Data for the task:

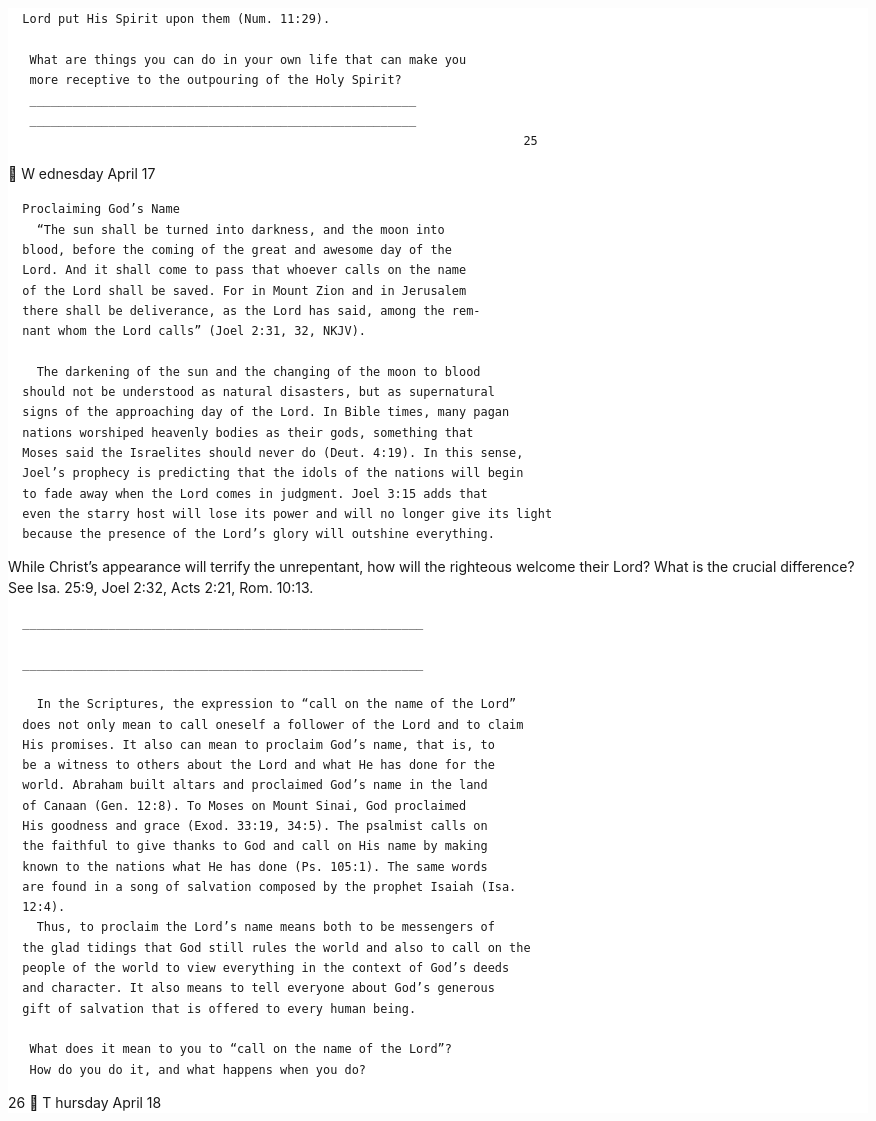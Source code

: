       Lord put His Spirit upon them (Num. 11:29).

       What are things you can do in your own life that can make you
       more receptive to the outpouring of the Holy Spirit?
       ______________________________________________________
       ______________________________________________________
                                                                            25
          W ednesday April 17

      Proclaiming God’s Name
        “The sun shall be turned into darkness, and the moon into
      blood, before the coming of the great and awesome day of the
      Lord. And it shall come to pass that whoever calls on the name
      of the Lord shall be saved. For in Mount Zion and in Jerusalem
      there shall be deliverance, as the Lord has said, among the rem-
      nant whom the Lord calls” (Joel 2:31, 32, NKJV).

        The darkening of the sun and the changing of the moon to blood
      should not be understood as natural disasters, but as supernatural
      signs of the approaching day of the Lord. In Bible times, many pagan
      nations worshiped heavenly bodies as their gods, something that
      Moses said the Israelites should never do (Deut. 4:19). In this sense,
      Joel’s prophecy is predicting that the idols of the nations will begin
      to fade away when the Lord comes in judgment. Joel 3:15 adds that
      even the starry host will lose its power and will no longer give its light
      because the presence of the Lord’s glory will outshine everything.

While Christ’s appearance will terrify the unrepentant, how will the
      righteous welcome their Lord? What is the crucial difference? See
      Isa. 25:9, Joel 2:32, Acts 2:21, Rom. 10:13.

      ________________________________________________________

      ________________________________________________________

        In the Scriptures, the expression to “call on the name of the Lord”
      does not only mean to call oneself a follower of the Lord and to claim
      His promises. It also can mean to proclaim God’s name, that is, to
      be a witness to others about the Lord and what He has done for the
      world. Abraham built altars and proclaimed God’s name in the land
      of Canaan (Gen. 12:8). To Moses on Mount Sinai, God proclaimed
      His goodness and grace (Exod. 33:19, 34:5). The psalmist calls on
      the faithful to give thanks to God and call on His name by making
      known to the nations what He has done (Ps. 105:1). The same words
      are found in a song of salvation composed by the prophet Isaiah (Isa.
      12:4).
        Thus, to proclaim the Lord’s name means both to be messengers of
      the glad tidings that God still rules the world and also to call on the
      people of the world to view everything in the context of God’s deeds
      and character. It also means to tell everyone about God’s generous
      gift of salvation that is offered to every human being.

       What does it mean to you to “call on the name of the Lord”?
       How do you do it, and what happens when you do?
26
             T hursday April 18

Prompt: You are asked to output the records precisely as they appear, minus any pictures.

Your response:
Source code

:       Lord put His Spirit upon them (Num. 11:29).

       What are things you can do in your own life that can make you
       more receptive to the outpouring of the Holy Spirit?
       ______________________________________________________
       ______________________________________________________
                                                                            25
          W ednesday April 17

      Proclaiming God’s Name
        “The sun shall be turned into darkness, and the moon into
      blood, before the coming of the great and awesome day of the
      Lord. And it shall come to pass that whoever calls on the name
      of the Lord shall be saved. For in Mount Zion and in Jerusalem
      there shall be deliverance, as the Lord has said, among the rem-
      nant whom the Lord calls” (Joel 2:31, 32, NKJV).

        The darkening of the sun and the changing of the moon to blood
      should not be understood as natural disasters, but as supernatural
      signs of the approaching day of the Lord. In Bible times, many pagan
      nations worshiped heavenly bodies as their gods, something that
      Moses said the Israelites should never do (Deut. 4:19). In this sense,
      Joel’s prophecy is predicting that the idols of the nations will begin
      to fade away when the Lord comes in judgment. Joel 3:15 adds that
      even the starry host will lose its power and will no longer give its light
      because the presence of the Lord’s glory will outshine everything.

While Christ’s appearance will terrify the unrepentant, how will the
      righteous welcome their Lord? What is the crucial difference? See
      Isa. 25:9, Joel 2:32, Acts 2:21, Rom. 10:13.

      ________________________________________________________

      ________________________________________________________

        In the Scriptures, the expression to “call on the name of the Lord”
      does not only mean to call oneself a follower of the Lord and to claim
      His promises. It also can mean to proclaim God’s name, that is, to
      be a witness to others about the Lord and what He has done for the
      world. Abraham built altars and proclaimed God’s name in the land
      of Canaan (Gen. 12:8). To Moses on Mount Sinai, God proclaimed
      His goodness and grace (Exod. 33:19, 34:5). The psalmist calls on
      the faithful to give thanks to God and call on His name by making
      known to the nations what He has done (Ps. 105:1). The same words
      are found in a song of salvation composed by the prophet Isaiah (Isa.
      12:4).
        Thus, to proclaim the Lord’s name means both to be messengers of
      the glad tidings that God still rules the world and also to call on the
      people of the world to view everything in the context of God’s deeds
      and character. It also means to tell everyone about God’s generous
      gift of salvation that is offered to every human being.

       What does it mean to you to “call on the name of the Lord”?
       How do you do it, and what happens when you do?
26
             T hursday April 18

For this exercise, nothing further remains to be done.